**** Given entries

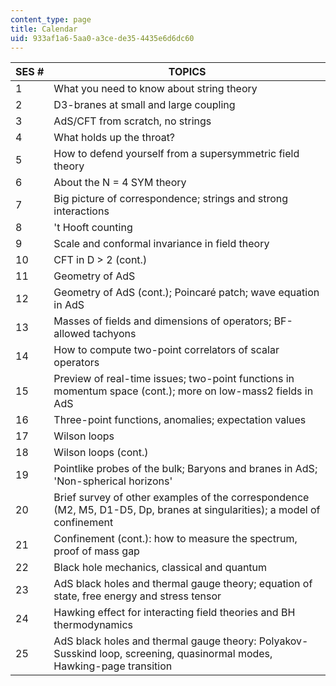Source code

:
 ```yaml
---
content_type: page
title: Calendar
uid: 933af1a6-5aa0-a3ce-de35-4435e6d6dc60
---
```


| SES # | TOPICS |
| --- | --- |
| 1 | What you need to know about string theory |
| 2 | D3-branes at small and large coupling |
| 3 | AdS/CFT from scratch, no strings |
| 4 | What holds up the throat? |
| 5 | How to defend yourself from a supersymmetric field theory |
| 6 | About the N = 4 SYM theory |
| 7 | Big picture of correspondence; strings and strong interactions |
| 8 | 't Hooft counting |
| 9 | Scale and conformal invariance in field theory |
| 10 | CFT in D > 2 (cont.) |
| 11 | Geometry of AdS |
| 12 | Geometry of AdS (cont.); Poincaré patch; wave equation in AdS |
| 13 | Masses of fields and dimensions of operators; BF-allowed tachyons |
| 14 | How to compute two-point correlators of scalar operators |
| 15 | Preview of real-time issues; two-point functions in momentum space (cont.); more on low-mass2 fields in AdS |
| 16 | Three-point functions, anomalies; expectation values |
| 17 | Wilson loops |
| 18 | Wilson loops (cont.) |
| 19 | Pointlike probes of the bulk; Baryons and branes in AdS; 'Non-spherical horizons' |
| 20 | Brief survey of other examples of the correspondence (M2, M5, D1-D5, Dp, branes at singularities); a model of confinement |
| 21 | Confinement (cont.): how to measure the spectrum, proof of mass gap |
| 22 | Black hole mechanics, classical and quantum |
| 23 | AdS black holes and thermal gauge theory; equation of state, free energy and stress tensor |
| 24 | Hawking effect for interacting field theories and BH thermodynamics |
| 25 | AdS black holes and thermal gauge theory: Polyakov-Susskind loop, screening, quasinormal modes, Hawking-page transition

********

• _Your task_
Would you please repeat exactly the lines above, starting at the line with "loops (cont.) |" and stopping at the line with "stress tensor |", both included?

• _Written response_
| 18 | Wilson loops (cont.) |
| 19 | Pointlike probes of the bulk; Baryons and branes in AdS; 'Non-spherical horizons' |
| 20 | Brief survey of other examples of the correspondence (M2, M5, D1-D5, Dp, branes at singularities); a model of confinement |
| 21 | Confinement (cont.): how to measure the spectrum, proof of mass gap |
| 22 | Black hole mechanics, classical and quantum |
| 23 | AdS black holes and thermal gauge theory; equation of state, free energy and stress tensor |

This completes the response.